TASK ITEM: The result should be every line in the data below that carries the string "title".

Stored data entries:
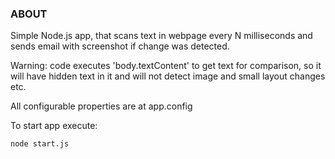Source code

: ### ABOUT

Simple Node.js app, that scans text in webpage every N milliseconds and sends email with screenshot if change was detected.

Warning: code executes 'body.textContent' to get text for comparison, so it will have hidden text in it and will not detect image and small layout changes etc.

All configurable properties are at app.config

To start app execute:
```
node start.js
```
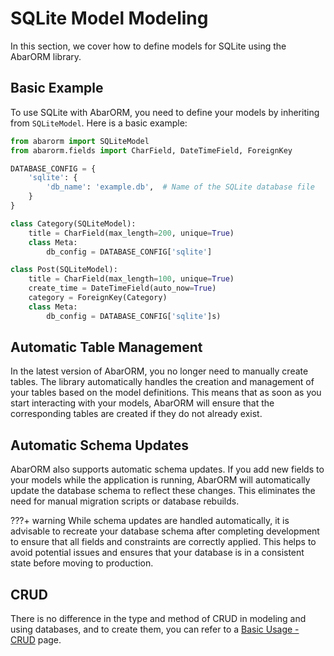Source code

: # SQLite Model Modeling

In this section, we cover how to define models for SQLite using the AbarORM library.

## Basic Example

To use SQLite with AbarORM, you need to define your models by inheriting from `SQLiteModel`. Here is a basic example:

```python
from abarorm import SQLiteModel
from abarorm.fields import CharField, DateTimeField, ForeignKey

DATABASE_CONFIG = {
    'sqlite': {
        'db_name': 'example.db',  # Name of the SQLite database file
    }
}

class Category(SQLiteModel):
    title = CharField(max_length=200, unique=True)
    class Meta:
        db_config = DATABASE_CONFIG['sqlite']

class Post(SQLiteModel):
    title = CharField(max_length=100, unique=True)
    create_time = DateTimeField(auto_now=True)
    category = ForeignKey(Category)
    class Meta:
        db_config = DATABASE_CONFIG['sqlite']s)
```
## Automatic Table Management
In the latest version of AbarORM, you no longer need to manually create tables. The library automatically handles the creation and management of your tables based on the model definitions. This means that as soon as you start interacting with your models, AbarORM will ensure that the corresponding tables are created if they do not already exist.

## Automatic Schema Updates
AbarORM also supports automatic schema updates. If you add new fields to your models while the application is running, AbarORM will automatically update the database schema to reflect these changes. This eliminates the need for manual migration scripts or database rebuilds.

???+ warning
    While schema updates are handled automatically, it is advisable to recreate your database schema after completing development to ensure that all fields and constraints are correctly applied. This helps to avoid potential issues and ensures that your database is in a consistent state before moving to production.

## CRUD
There is no difference in the type and method of CRUD in modeling and using databases, and to create them, you can refer to a [Basic Usage - CRUD](/basic_usage/#step-3-perform-crud-operations) page.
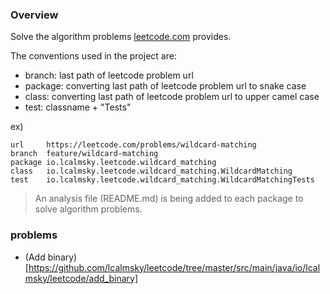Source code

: ### Overview
Solve the algorithm problems <a href="leetcode.com">leetcode.com</a> provides.

The conventions used in the project are:

- branch: last path of leetcode problem url
- package: converting last path of leetcode problem url to snake case
- class: converting last path of leetcode problem url to upper camel case
- test: classname + "Tests"

ex)
```
url     https://leetcode.com/problems/wildcard-matching
branch  feature/wildcard-matching
package io.lcalmsky.leetcode.wildcard_matching
class   io.lcalmsky.leetcode.wildcard_matching.WildcardMatching
test    io.lcalmsky.leetcode.wildcard_matching.WildcardMatchingTests
```

> An analysis file (README.md) is being added to each package to solve algorithm problems.

### problems
- (Add binary)[https://github.com/lcalmsky/leetcode/tree/master/src/main/java/io/lcalmsky/leetcode/add_binary]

RESPONSE TO THIS EXERCISE:
    title = CharField(max_length=200, unique=True)
    title = CharField(max_length=100, unique=True)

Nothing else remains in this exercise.